Sophisticated corporate lawyers, shelf-company promotors or credit-search agents need not laugh. Australia's national corporate watch-dog, the ASC, has embarked on a nationwide market research project to find out whether the commission is meeting its clients' needs and providing a competitive product.
Many business people may not be aware that the company regulator even provides a product. But with more than 2.2 million inquiries and searches completed a year through 12 national business centres _ including paid requests for extracts, financial documents and company details on Australia's 850,000 companies _ the ASC's market is respectably large.
It took in revenue of more than $187.9 million for the year ending 30June, through both mandatory document lodging and public search facilties. Compared with the Federal Government's $129.6 million to annually fund the ASC, the profit margin is high, as all revenue raised by the ASC is poured back into the Federal Government's consolidated revenue. But, most importantly, the ASC is operating in a virtual monopoly market.
The ASC's director of businesses services and the officer in charge of the marketing campaign, Mr Phil Khoury, concedes that, in the absence of vicious competition, the ASC need not fret about whether the public likes the way it provides information. Mr Khoury says the only competitors the ASC has are mercantile agency groups such as Dun and Bradstreet, which provide ``value-added" corporate information to the marketplace.

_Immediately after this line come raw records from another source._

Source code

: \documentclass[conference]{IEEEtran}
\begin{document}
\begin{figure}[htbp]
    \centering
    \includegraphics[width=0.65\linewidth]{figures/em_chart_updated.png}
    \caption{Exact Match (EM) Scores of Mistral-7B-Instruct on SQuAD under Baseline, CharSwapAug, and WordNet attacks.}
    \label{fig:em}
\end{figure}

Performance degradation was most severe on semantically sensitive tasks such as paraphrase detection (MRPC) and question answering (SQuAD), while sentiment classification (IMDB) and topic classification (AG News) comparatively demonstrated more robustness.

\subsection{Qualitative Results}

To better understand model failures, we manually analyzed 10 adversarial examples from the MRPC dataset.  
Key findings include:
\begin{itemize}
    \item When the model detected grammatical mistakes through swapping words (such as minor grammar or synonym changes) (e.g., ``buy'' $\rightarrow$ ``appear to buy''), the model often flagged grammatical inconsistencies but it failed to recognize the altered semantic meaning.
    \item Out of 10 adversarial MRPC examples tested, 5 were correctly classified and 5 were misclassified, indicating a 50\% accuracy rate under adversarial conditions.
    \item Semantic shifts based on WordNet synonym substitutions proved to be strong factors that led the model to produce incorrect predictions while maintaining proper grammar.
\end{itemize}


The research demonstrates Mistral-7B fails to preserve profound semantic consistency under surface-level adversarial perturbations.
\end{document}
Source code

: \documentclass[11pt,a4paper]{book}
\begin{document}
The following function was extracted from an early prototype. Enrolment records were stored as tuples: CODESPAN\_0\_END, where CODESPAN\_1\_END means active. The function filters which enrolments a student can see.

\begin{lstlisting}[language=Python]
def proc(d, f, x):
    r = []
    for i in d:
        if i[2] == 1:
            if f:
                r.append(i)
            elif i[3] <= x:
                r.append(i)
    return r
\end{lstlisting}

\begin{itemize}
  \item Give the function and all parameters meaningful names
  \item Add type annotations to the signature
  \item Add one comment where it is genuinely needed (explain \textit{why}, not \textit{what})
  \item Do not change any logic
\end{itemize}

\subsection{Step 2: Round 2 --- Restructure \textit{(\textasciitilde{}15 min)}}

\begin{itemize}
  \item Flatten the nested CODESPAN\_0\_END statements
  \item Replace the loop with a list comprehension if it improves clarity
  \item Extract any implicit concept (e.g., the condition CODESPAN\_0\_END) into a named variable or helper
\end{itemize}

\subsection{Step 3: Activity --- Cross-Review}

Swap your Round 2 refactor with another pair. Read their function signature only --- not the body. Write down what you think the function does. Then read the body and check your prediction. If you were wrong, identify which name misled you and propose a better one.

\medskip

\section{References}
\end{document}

``But in our corporate plan we have a commitment to provide service, to create a transparent marketplace," Mr Khoury said, ``so after the honeymoon period of the post-Corporate Affairs Commission era _ when people would tell us that anything we provided was bound to be better than the CAC _ we need to know how well we are doing." Mr Khoury maintains that the ASC is not trying to take market share from other mercantile agencies, but as the ASC makes ``quite a bit of revenue" from information services, he doesn't want people to be too tempted to go elsewhere.
The ASC is now interviewing 400 people around Australia about the services the ASC offers and ways they could be improved, after an initial June qualitative study of lawyers, banks, financial institutions, search agencies, the media and government departments.
The research is being conducted by Chant Link and Associates, which beat market research firms such as BIS Shrapnel, AMR Quantum and Reark to the estimated $60,000 tender. The results are expected to be published next month.
Two rigorous questionnaires, totalling 30 pages, ask respondents to rate the ASC's search facilities, quality of information, flexibility and performance of the organisation, technical knowledge of the staff and, the stickiest point, the cost of the services.
It is here that the ASC may hit a snag. Mr Khoury says he expects respondents to ask for lower search fees, but he says the Government is unlikely ever to cut them. Mr Khoury says there have been many complaints over costs, such as a standard company extract fee of $10, or a computer-generated copy of a company document costing $25 for more than 10 pages.
Added to this is customers' inability to ring for information unless they have an account, or to charge costs to their credit cards, because of Department of Finance rules. Again, Mr Khoury says that despite the expected requests from respondents, not much can be done.